During the Maintenance Period, Client may request that Consultant develop enhancements to the Deliverables, and Consultant shall exercise commercially reasonable efforts to prioritize Consultant’s resources to create such enhancements. The parties understand that preexisting obligations to third parties existing on the date of the request for enhancements may delay the immediate execution of any such requested enhancements. Such enhancements shall be provided on a time and materials basis at Consultant’s then-in-effect price for such services.

WS 10. ADDITIONAL WARRANTIES AND REPRESENTATIONS

a) Deficiencies. Subject to the representations and warranties of Client in connection with Client Content, Consultant represents and warrants that the Final Deliverables will be free from Deficiencies. For the purposes of this Agreement, “Deficiency” shall mean a failure to comply with the specifications set forth in Exhibit A in any material respect, but shall not include any problems caused by Client Content, modifications, alterations or changes made to Final Deliverables by Client or any third party after delivery by Consultant, or the interaction of Final Deliverables with third party applications such as web browsers other than those specified in Exhibit A. The parties acknowledge that Client’s sole remedy and Consultant’s sole liability for a breach of this Section is the obligation of Consultant to correct any Deficiency identified within the Warranty Period. In the event that a Deficiency is caused by Third Party Materials provided or specified by Consultant, Consultants sole obligation shall be to substitute alternative Third Party Materials.

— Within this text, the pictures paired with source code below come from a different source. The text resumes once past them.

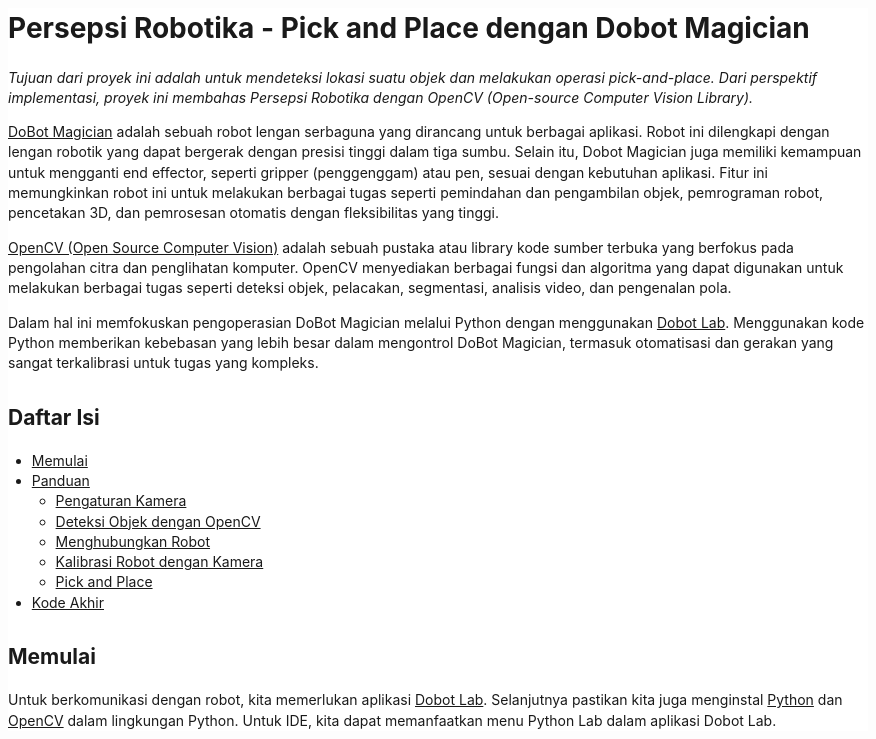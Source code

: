 # Persepsi Robotika - Pick and Place dengan Dobot Magician
*Tujuan dari proyek ini adalah untuk mendeteksi lokasi suatu objek dan melakukan operasi pick-and-place. Dari perspektif implementasi, proyek ini membahas  Persepsi Robotika dengan OpenCV (Open-source Computer Vision Library).*

[DoBot Magician](https://www.dobot.cc/dobot-magician/product-overview.html) adalah sebuah robot lengan serbaguna yang dirancang untuk berbagai aplikasi. Robot ini dilengkapi dengan lengan robotik yang dapat bergerak dengan presisi tinggi dalam tiga sumbu. Selain itu, Dobot Magician juga memiliki kemampuan untuk mengganti end effector, seperti gripper (penggenggam) atau pen, sesuai dengan kebutuhan aplikasi. Fitur ini memungkinkan robot ini untuk melakukan berbagai tugas seperti pemindahan dan pengambilan objek, pemrograman robot, pencetakan 3D, dan pemrosesan otomatis dengan fleksibilitas yang tinggi.

[OpenCV (Open Source Computer Vision)](https://opencv.org/) adalah sebuah pustaka atau library kode sumber terbuka yang berfokus pada pengolahan citra dan penglihatan komputer. OpenCV menyediakan berbagai fungsi dan algoritma yang dapat digunakan untuk melakukan berbagai tugas seperti deteksi objek, pelacakan, segmentasi, analisis video, dan pengenalan pola. 

Dalam hal ini memfokuskan pengoperasian DoBot Magician melalui Python dengan  menggunakan [Dobot Lab](https://www.dobot-robots.com/products/education/magician.html). Menggunakan kode Python memberikan kebebasan yang lebih besar dalam mengontrol DoBot Magician, termasuk otomatisasi dan gerakan yang sangat terkalibrasi untuk tugas yang kompleks. 

## Daftar Isi
* [Memulai](#memulai)
* [Panduan](#panduan)
   * [Pengaturan Kamera](#Pengaturan-Kamera)
   * [Deteksi Objek dengan OpenCV](#Deteksi-Objek-dengan-OpenCV)
   * [Menghubungkan Robot](#Menghubungkan-Robot)
   * [Kalibrasi Robot dengan Kamera](#Kalibrasi-Robot-dengan-Kamera)
   * [Pick and Place](#Pick-and-Place)
* [Kode Akhir](#Kode-Akhir)



## Memulai

Untuk berkomunikasi dengan robot, kita memerlukan aplikasi [Dobot Lab](https://www.dobot-robots.com/products/education/magician.html). Selanjutnya pastikan kita juga menginstal 
[Python](https://www.python.org/) dan [OpenCV](https://opencv.org/) dalam lingkungan Python. Untuk IDE, kita dapat memanfaatkan menu Python Lab dalam aplikasi Dobot Lab.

b) Consultant Tools. Subject to the representations and warranties of the Client in connection with the materials supplied by Client, Consultant represents and warrants that, to the best of Consultant’s knowledge, the Consultant Tools do not knowingly infringe the rights of any third party, and use of same in connection with the Project will not knowingly violate the rights of any third parties except to the extent that such violations are caused by Client Content, or the modification of, or use of the Deliverables in combination with materials or equipment outside the scope of the applicable specifications, by Client or third parties.

WS 10. COMPLIANCE WITH LAWS

Consultant shall use commercially reasonable efforts to ensure that all Final Deliverables shall be designed to comply with relevant rules and regulations known to Consultant; however, Client, upon acceptance of the Deliverables, shall be solely responsible for conformance with all rules, regulations, and laws relating to Client’s use thereof, including without limitation, relating to the transfer of software and technology, and compliance with the Americans with Disabilities Act and Section 508 of the Workforce Investment Act.